- Task material -
- Opening Delimiter -

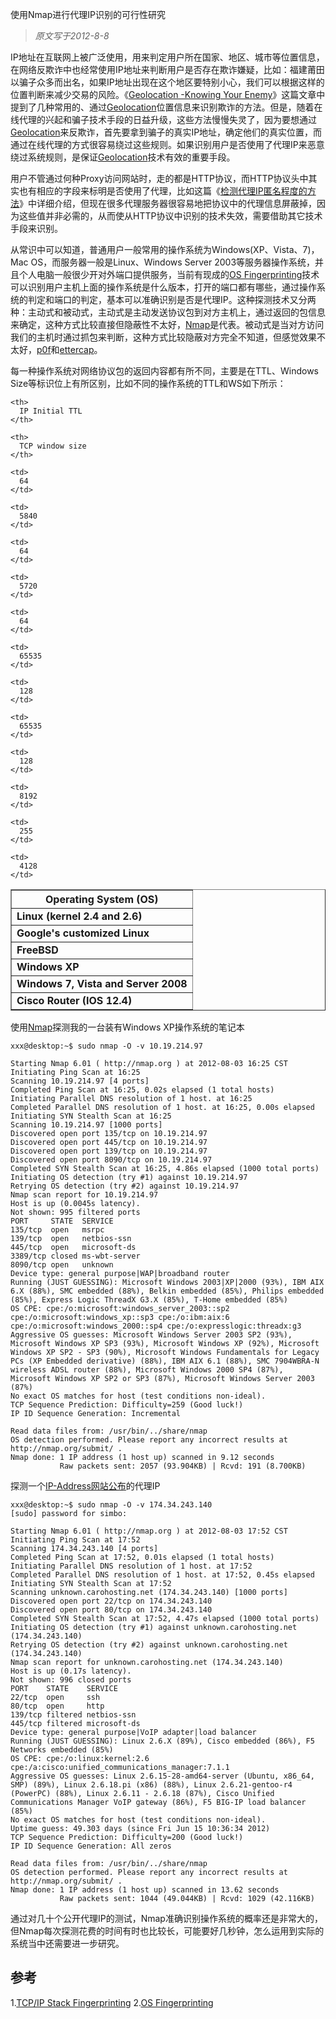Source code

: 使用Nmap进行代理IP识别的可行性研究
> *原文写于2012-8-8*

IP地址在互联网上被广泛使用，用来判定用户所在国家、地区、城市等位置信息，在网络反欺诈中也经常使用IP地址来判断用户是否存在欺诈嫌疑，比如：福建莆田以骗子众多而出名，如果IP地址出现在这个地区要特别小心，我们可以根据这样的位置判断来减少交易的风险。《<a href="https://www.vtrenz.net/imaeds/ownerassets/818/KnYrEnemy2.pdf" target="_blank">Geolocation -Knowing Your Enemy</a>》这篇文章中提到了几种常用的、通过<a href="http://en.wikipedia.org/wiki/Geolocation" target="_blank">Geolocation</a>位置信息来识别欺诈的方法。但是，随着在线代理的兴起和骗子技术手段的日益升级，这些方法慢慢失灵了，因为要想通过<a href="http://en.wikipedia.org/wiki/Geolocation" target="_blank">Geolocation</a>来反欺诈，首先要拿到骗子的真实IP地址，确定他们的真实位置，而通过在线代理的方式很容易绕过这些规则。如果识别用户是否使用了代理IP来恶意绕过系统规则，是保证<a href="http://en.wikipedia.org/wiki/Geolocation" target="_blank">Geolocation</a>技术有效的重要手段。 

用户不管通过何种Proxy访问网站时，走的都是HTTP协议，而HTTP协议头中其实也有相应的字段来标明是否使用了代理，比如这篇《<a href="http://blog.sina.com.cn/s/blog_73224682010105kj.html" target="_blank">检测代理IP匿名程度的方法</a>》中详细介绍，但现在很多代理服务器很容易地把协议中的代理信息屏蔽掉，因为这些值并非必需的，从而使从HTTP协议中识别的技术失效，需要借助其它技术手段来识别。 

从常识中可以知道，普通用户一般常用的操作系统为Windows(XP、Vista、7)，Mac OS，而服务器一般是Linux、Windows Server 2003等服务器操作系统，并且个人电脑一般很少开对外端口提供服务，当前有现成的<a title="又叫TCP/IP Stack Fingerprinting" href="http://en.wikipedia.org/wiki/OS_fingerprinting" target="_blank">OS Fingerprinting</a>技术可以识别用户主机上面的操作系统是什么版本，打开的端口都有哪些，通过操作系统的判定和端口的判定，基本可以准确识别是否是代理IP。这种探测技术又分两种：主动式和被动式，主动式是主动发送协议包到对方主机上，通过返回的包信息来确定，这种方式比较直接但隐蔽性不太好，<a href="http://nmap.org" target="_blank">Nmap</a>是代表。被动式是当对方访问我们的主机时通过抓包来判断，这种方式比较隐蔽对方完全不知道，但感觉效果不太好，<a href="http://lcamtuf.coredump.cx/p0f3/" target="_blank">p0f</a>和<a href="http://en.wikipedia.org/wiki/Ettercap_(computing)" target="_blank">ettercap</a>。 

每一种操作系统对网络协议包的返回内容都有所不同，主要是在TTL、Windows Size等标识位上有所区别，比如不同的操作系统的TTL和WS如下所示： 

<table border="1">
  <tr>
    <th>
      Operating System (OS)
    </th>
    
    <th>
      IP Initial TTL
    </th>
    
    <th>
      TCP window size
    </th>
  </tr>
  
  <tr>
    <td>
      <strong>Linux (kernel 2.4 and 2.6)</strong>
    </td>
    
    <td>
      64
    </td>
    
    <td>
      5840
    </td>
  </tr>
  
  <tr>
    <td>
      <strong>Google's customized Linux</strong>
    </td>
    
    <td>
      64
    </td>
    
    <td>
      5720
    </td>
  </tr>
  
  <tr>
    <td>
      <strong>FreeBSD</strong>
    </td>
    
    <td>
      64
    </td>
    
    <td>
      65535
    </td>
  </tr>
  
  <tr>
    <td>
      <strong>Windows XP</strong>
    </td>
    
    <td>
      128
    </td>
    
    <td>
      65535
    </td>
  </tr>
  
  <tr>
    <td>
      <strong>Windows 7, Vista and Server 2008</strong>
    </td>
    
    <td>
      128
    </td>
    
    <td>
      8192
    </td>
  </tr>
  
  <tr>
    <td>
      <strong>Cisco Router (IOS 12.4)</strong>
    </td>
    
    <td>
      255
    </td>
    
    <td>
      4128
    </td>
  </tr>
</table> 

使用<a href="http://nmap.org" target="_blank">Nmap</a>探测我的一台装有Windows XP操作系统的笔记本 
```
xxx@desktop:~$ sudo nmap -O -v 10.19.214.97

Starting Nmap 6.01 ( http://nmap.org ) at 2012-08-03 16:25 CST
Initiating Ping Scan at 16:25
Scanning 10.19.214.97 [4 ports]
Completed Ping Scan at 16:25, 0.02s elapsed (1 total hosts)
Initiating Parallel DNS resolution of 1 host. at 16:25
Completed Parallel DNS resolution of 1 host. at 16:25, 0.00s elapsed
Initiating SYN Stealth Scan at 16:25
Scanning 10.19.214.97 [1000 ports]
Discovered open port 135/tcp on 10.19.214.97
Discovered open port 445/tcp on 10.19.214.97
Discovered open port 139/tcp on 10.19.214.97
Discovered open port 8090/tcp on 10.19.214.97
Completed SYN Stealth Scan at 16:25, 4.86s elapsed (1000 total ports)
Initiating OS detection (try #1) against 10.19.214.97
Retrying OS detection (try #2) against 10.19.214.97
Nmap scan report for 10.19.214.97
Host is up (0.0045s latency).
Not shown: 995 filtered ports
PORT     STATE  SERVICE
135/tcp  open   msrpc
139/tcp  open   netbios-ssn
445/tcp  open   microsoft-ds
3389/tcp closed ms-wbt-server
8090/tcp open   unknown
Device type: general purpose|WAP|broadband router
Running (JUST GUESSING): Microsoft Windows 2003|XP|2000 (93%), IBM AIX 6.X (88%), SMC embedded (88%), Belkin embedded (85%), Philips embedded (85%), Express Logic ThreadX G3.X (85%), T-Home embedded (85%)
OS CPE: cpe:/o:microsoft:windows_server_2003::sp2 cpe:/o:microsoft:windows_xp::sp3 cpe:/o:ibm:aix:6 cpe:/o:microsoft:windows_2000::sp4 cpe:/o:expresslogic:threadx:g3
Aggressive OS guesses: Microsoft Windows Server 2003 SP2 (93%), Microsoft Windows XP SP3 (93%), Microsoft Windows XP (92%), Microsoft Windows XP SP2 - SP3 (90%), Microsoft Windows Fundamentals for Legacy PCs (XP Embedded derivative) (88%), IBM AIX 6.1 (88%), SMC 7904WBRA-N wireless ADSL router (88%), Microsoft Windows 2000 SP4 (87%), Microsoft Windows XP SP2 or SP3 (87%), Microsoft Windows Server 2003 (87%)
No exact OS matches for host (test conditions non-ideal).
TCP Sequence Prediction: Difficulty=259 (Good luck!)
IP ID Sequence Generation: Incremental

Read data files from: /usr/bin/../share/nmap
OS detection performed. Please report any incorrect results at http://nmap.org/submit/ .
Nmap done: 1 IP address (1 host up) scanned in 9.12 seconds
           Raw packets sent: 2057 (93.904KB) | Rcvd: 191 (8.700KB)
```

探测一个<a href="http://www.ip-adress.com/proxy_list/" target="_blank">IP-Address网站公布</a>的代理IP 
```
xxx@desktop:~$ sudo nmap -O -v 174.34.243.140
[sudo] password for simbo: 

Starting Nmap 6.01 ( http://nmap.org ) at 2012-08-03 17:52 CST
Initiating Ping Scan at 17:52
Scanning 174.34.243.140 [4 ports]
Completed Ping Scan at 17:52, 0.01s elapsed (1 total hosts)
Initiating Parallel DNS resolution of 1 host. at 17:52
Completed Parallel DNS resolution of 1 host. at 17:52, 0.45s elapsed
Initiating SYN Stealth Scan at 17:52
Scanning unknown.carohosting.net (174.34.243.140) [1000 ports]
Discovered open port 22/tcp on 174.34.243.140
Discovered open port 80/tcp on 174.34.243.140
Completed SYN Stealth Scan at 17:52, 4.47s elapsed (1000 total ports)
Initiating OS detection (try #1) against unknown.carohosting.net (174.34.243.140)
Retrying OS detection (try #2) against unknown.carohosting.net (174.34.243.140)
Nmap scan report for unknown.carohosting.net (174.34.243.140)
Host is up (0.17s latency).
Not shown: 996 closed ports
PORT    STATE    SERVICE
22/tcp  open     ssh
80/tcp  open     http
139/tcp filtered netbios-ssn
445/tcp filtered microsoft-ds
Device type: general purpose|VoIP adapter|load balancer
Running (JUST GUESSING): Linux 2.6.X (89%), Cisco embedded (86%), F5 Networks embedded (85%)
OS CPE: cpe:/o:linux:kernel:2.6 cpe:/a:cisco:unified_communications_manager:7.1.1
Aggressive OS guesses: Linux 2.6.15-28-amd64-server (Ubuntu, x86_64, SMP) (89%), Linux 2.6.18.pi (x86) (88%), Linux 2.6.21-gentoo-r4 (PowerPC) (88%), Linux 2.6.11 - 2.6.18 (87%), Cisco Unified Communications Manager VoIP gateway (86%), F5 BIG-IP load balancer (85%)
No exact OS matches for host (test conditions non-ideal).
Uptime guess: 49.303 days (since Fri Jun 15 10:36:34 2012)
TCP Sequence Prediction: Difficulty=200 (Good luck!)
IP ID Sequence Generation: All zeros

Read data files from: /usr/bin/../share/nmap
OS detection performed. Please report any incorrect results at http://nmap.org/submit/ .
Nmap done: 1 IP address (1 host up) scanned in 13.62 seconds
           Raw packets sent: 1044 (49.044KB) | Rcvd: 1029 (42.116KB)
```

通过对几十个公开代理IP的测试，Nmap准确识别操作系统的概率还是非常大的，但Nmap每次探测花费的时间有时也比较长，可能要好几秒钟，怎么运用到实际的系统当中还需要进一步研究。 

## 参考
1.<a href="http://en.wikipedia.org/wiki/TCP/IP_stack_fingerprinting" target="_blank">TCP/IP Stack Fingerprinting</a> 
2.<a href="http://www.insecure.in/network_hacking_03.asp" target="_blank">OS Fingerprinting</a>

- Closing Delimiter -
- Opening Delimiter -

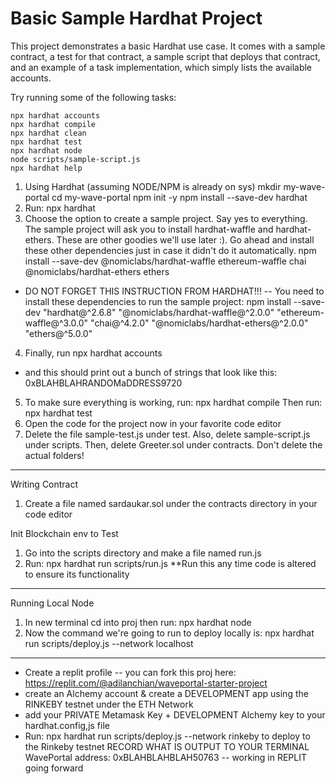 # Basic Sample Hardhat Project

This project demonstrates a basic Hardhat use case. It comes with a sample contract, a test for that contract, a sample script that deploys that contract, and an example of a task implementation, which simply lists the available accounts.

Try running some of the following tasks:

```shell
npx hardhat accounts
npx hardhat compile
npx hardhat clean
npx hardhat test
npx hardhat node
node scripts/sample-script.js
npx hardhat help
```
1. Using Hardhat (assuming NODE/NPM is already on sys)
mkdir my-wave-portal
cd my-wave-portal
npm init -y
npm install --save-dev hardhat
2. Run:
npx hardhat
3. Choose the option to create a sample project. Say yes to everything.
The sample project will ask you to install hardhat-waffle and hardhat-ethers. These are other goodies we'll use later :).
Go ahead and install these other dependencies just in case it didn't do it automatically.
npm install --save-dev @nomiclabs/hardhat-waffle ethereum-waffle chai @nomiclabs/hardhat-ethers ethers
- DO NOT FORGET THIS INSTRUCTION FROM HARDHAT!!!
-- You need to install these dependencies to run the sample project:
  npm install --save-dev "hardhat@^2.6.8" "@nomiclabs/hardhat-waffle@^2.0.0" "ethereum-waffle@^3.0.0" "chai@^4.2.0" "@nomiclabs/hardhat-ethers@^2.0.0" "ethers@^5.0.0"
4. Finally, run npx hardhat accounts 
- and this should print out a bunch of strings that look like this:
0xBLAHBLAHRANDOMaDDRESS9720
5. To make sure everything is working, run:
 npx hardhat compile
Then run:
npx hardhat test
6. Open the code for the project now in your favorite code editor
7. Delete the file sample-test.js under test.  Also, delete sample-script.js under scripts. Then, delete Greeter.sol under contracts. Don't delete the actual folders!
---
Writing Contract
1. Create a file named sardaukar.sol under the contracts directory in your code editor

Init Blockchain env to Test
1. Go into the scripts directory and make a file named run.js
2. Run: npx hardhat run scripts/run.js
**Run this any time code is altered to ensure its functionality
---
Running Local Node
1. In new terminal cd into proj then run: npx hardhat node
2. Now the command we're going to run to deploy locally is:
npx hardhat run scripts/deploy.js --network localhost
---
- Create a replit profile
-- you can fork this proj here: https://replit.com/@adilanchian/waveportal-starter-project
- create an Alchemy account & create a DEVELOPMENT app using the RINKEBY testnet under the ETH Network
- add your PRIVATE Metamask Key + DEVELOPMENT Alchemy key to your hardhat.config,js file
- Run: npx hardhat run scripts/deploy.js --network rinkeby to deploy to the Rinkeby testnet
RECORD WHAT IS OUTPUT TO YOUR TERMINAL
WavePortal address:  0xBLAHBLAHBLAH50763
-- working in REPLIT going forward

- Closing Delimiter -

- Exercise prompt -
Would you retype the lines above from the one with "npm init -y" down to the one with "Go ahead and", word for word, both ends included and no other lines?

- Expected answer -
npm init -y
npm install --save-dev hardhat
2. Run:
npx hardhat
3. Choose the option to create a sample project. Say yes to everything.
The sample project will ask you to install hardhat-waffle and hardhat-ethers. These are other goodies we'll use later :).
Go ahead and install these other dependencies just in case it didn't do it automatically.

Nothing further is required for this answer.